Content starts
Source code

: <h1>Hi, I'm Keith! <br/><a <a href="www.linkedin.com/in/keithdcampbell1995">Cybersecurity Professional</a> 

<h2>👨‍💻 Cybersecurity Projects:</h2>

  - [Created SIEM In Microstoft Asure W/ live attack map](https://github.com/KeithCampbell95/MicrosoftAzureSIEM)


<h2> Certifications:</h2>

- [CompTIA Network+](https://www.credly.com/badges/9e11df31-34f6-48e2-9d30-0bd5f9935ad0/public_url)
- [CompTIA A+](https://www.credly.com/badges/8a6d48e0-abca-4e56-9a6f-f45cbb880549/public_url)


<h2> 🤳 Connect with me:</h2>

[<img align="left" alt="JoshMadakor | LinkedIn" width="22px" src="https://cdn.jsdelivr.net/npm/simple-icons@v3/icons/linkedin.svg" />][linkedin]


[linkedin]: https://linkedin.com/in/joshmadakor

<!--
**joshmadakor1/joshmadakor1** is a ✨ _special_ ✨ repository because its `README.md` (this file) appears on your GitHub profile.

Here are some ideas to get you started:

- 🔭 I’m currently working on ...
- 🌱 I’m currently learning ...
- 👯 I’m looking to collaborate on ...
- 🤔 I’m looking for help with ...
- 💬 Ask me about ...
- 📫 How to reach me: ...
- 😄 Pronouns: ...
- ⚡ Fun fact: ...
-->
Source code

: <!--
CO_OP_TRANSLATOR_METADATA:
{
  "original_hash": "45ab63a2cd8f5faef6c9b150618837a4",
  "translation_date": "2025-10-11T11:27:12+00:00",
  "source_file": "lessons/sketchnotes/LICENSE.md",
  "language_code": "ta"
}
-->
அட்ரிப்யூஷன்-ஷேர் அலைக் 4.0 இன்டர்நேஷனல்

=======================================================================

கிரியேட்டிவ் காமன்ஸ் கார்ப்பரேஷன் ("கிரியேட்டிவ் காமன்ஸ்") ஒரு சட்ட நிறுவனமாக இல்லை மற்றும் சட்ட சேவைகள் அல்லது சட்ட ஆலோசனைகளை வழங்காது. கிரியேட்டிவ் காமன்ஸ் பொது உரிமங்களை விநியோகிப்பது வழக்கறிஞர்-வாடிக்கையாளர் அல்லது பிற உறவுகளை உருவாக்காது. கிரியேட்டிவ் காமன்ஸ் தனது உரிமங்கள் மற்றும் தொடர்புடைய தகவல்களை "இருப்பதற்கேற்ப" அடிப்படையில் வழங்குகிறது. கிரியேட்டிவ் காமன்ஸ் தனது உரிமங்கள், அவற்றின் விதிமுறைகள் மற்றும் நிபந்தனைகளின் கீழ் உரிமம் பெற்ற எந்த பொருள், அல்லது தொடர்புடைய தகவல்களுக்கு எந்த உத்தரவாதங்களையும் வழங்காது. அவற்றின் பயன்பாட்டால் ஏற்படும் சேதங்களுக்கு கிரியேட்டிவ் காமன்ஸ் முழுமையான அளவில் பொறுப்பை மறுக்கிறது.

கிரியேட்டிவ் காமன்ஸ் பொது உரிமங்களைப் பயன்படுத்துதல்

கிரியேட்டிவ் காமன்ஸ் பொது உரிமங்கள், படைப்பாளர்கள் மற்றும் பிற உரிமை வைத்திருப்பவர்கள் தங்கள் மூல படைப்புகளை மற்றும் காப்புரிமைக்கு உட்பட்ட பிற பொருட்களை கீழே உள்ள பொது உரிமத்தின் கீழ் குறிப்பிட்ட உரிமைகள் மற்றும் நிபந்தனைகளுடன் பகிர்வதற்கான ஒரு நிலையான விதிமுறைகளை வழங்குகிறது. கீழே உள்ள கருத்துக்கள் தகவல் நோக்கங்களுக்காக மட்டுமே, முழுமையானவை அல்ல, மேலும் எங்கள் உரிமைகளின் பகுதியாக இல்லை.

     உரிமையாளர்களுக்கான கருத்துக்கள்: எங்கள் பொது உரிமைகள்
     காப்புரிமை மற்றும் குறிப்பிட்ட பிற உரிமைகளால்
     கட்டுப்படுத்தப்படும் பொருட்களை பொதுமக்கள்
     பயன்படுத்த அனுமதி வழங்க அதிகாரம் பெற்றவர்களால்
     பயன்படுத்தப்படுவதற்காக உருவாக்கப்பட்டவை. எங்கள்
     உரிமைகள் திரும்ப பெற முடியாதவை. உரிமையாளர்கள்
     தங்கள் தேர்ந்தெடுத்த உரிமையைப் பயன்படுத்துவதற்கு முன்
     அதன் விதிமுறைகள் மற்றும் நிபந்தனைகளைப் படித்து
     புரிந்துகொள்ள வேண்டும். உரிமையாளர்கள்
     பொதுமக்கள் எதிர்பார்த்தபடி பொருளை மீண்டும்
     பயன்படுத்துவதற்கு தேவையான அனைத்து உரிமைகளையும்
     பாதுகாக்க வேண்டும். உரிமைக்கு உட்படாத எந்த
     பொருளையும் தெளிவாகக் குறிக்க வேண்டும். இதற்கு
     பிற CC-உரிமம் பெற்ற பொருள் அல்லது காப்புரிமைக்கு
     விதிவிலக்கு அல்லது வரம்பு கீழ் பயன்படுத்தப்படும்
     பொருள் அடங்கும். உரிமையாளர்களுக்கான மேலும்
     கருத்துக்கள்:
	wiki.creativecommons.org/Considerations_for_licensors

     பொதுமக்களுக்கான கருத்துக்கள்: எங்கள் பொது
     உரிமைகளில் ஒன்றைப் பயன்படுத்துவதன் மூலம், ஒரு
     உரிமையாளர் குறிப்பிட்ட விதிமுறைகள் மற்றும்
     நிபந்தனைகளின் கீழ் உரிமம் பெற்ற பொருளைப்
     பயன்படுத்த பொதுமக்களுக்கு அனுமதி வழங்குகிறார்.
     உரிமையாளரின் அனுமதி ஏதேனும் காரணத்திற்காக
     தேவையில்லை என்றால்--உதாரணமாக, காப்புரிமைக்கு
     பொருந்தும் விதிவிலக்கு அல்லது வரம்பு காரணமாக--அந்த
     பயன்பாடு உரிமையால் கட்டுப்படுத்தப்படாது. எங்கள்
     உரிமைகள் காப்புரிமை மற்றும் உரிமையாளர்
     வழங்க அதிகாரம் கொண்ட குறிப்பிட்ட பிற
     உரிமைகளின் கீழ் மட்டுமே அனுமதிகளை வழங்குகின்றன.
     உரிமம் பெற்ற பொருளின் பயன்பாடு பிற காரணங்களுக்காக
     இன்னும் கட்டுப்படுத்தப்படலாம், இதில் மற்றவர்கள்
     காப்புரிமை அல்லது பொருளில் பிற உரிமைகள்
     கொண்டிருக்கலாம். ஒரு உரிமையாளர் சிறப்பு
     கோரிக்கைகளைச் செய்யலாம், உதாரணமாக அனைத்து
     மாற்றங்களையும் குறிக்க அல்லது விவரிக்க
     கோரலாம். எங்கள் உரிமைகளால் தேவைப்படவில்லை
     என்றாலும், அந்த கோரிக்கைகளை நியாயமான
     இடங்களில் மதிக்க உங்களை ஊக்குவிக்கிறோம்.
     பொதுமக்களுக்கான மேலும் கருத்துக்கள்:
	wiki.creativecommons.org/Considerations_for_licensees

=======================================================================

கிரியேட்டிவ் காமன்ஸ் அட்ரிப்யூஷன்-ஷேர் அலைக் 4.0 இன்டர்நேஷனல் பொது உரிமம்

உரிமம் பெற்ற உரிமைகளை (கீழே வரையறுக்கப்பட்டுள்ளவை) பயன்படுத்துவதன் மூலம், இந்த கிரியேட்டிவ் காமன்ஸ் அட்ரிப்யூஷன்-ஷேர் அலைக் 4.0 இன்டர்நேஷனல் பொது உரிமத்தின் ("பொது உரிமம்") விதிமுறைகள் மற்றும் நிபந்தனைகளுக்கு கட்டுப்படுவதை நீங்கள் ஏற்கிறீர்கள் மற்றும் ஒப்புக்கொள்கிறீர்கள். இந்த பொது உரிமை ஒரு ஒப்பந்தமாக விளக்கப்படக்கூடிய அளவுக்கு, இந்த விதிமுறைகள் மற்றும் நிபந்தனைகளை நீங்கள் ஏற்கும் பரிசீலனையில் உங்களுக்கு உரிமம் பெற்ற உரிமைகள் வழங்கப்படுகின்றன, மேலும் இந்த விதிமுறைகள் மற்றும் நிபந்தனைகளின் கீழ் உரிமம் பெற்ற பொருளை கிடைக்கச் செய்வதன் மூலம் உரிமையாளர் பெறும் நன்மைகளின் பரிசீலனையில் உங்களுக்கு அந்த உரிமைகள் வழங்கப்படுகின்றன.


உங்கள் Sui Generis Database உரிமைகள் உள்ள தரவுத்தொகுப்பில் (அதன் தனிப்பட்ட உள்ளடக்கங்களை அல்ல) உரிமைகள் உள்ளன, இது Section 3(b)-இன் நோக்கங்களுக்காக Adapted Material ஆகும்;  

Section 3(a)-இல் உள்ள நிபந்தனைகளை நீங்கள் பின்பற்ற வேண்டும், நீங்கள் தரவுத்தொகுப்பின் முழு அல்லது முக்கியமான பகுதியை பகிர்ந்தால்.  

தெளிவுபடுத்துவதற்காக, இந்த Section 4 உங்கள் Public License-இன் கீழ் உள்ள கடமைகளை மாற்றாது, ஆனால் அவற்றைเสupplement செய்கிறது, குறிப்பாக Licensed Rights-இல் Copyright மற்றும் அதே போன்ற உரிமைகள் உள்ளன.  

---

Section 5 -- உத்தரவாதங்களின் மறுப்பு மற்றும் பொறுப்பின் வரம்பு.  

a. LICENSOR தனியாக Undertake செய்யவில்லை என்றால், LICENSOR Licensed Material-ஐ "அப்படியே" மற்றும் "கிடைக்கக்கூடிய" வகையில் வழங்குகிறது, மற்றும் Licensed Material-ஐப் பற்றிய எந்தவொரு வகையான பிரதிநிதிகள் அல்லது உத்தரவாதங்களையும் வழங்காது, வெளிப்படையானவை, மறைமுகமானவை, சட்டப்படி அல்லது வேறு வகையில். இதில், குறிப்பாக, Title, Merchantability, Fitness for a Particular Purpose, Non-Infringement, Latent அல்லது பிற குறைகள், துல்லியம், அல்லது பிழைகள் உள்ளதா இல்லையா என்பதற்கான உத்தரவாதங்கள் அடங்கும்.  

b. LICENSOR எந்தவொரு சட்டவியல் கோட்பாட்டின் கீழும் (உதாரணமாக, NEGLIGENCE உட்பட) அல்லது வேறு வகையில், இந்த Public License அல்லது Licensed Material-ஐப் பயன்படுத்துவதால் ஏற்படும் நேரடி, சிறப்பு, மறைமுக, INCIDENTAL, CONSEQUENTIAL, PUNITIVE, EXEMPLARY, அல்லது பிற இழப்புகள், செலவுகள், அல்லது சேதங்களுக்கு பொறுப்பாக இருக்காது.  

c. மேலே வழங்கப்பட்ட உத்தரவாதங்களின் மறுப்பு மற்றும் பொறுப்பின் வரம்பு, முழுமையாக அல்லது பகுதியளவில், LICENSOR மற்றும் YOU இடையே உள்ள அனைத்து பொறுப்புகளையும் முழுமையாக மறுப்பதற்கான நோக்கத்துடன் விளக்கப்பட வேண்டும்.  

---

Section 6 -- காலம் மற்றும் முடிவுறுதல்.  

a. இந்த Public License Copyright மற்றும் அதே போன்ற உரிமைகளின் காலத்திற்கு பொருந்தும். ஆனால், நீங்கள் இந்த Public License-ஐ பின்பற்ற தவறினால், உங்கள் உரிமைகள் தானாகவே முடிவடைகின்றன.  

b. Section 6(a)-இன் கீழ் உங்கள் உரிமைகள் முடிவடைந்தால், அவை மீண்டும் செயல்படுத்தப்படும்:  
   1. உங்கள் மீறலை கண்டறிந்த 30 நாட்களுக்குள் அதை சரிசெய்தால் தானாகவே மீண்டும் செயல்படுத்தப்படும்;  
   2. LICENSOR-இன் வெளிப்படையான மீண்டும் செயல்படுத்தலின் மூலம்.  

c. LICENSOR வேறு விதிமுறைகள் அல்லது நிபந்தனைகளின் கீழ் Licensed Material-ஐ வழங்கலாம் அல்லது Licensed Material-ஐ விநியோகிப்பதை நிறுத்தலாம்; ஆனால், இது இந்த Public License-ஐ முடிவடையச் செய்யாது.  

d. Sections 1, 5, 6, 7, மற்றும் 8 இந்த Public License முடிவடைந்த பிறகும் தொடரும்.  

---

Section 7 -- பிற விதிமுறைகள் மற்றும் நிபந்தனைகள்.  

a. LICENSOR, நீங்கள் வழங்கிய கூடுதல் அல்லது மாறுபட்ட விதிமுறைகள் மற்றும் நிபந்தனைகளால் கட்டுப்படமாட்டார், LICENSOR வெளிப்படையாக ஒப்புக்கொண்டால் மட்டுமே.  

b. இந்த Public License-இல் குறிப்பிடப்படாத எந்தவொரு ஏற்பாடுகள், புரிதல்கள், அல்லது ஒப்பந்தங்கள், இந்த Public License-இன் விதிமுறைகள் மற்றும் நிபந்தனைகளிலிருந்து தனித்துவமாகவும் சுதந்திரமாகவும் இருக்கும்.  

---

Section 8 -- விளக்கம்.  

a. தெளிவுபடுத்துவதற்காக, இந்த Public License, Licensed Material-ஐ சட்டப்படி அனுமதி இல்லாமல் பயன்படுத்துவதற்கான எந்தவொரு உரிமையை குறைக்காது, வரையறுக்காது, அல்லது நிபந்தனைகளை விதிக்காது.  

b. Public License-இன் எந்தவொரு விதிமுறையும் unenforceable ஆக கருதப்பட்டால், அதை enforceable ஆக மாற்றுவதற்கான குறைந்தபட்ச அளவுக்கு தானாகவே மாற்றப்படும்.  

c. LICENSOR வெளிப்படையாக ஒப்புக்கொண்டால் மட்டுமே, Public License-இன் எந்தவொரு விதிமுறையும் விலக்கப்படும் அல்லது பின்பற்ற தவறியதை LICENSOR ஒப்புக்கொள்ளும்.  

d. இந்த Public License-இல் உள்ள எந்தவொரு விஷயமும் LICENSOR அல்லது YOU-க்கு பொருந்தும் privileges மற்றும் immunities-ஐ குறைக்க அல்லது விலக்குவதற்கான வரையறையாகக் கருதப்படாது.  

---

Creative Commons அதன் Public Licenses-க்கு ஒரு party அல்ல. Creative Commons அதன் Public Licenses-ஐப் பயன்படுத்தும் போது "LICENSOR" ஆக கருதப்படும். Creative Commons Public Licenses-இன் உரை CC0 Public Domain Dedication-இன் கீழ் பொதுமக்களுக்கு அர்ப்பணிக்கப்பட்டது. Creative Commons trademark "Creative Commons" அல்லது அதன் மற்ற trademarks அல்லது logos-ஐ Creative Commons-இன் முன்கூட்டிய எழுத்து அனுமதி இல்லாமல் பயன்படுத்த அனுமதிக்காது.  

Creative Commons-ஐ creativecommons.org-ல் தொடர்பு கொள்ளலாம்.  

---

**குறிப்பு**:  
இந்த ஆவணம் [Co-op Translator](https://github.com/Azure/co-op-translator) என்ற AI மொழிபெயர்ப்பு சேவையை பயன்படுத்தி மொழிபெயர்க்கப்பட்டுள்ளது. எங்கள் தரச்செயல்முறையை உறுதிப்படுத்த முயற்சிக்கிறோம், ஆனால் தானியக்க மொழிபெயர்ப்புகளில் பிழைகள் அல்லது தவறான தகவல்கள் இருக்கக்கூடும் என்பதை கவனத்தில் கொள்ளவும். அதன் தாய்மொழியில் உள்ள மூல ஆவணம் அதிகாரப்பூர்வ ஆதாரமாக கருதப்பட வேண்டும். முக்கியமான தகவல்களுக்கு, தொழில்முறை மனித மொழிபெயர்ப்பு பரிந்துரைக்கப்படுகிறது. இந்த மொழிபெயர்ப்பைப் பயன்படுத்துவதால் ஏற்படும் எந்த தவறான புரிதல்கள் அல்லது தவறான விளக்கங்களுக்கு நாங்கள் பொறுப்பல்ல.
Content ends
> REQUIRED WORK
The answer is the records above restated word for word from their opening line through the line that holds "கிரியேட்டிவ் காமன்ஸ் பொது உரிமங்களைப்", both included, and nothing else.

> EXPECTED ANSWER
Source code

: <h1>Hi, I'm Keith! <br/><a <a href="www.linkedin.com/in/keithdcampbell1995">Cybersecurity Professional</a> 

<h2>👨‍💻 Cybersecurity Projects:</h2>

  - [Created SIEM In Microstoft Asure W/ live attack map](https://github.com/KeithCampbell95/MicrosoftAzureSIEM)


<h2> Certifications:</h2>

- [CompTIA Network+](https://www.credly.com/badges/9e11df31-34f6-48e2-9d30-0bd5f9935ad0/public_url)
- [CompTIA A+](https://www.credly.com/badges/8a6d48e0-abca-4e56-9a6f-f45cbb880549/public_url)


<h2> 🤳 Connect with me:</h2>

[<img align="left" alt="JoshMadakor | LinkedIn" width="22px" src="https://cdn.jsdelivr.net/npm/simple-icons@v3/icons/linkedin.svg" />][linkedin]


[linkedin]: https://linkedin.com/in/joshmadakor

<!--
**joshmadakor1/joshmadakor1** is a ✨ _special_ ✨ repository because its `README.md` (this file) appears on your GitHub profile.

Here are some ideas to get you started:

- 🔭 I’m currently working on ...
- 🌱 I’m currently learning ...
- 👯 I’m looking to collaborate on ...
- 🤔 I’m looking for help with ...
- 💬 Ask me about ...
- 📫 How to reach me: ...
- 😄 Pronouns: ...
- ⚡ Fun fact: ...
-->
Source code

: <!--
CO_OP_TRANSLATOR_METADATA:
{
  "original_hash": "45ab63a2cd8f5faef6c9b150618837a4",
  "translation_date": "2025-10-11T11:27:12+00:00",
  "source_file": "lessons/sketchnotes/LICENSE.md",
  "language_code": "ta"
}
-->
அட்ரிப்யூஷன்-ஷேர் அலைக் 4.0 இன்டர்நேஷனல்

=======================================================================

கிரியேட்டிவ் காமன்ஸ் கார்ப்பரேஷன் ("கிரியேட்டிவ் காமன்ஸ்") ஒரு சட்ட நிறுவனமாக இல்லை மற்றும் சட்ட சேவைகள் அல்லது சட்ட ஆலோசனைகளை வழங்காது. கிரியேட்டிவ் காமன்ஸ் பொது உரிமங்களை விநியோகிப்பது வழக்கறிஞர்-வாடிக்கையாளர் அல்லது பிற உறவுகளை உருவாக்காது. கிரியேட்டிவ் காமன்ஸ் தனது உரிமங்கள் மற்றும் தொடர்புடைய தகவல்களை "இருப்பதற்கேற்ப" அடிப்படையில் வழங்குகிறது. கிரியேட்டிவ் காமன்ஸ் தனது உரிமங்கள், அவற்றின் விதிமுறைகள் மற்றும் நிபந்தனைகளின் கீழ் உரிமம் பெற்ற எந்த பொருள், அல்லது தொடர்புடைய தகவல்களுக்கு எந்த உத்தரவாதங்களையும் வழங்காது. அவற்றின் பயன்பாட்டால் ஏற்படும் சேதங்களுக்கு கிரியேட்டிவ் காமன்ஸ் முழுமையான அளவில் பொறுப்பை மறுக்கிறது.

கிரியேட்டிவ் காமன்ஸ் பொது உரிமங்களைப் பயன்படுத்துதல்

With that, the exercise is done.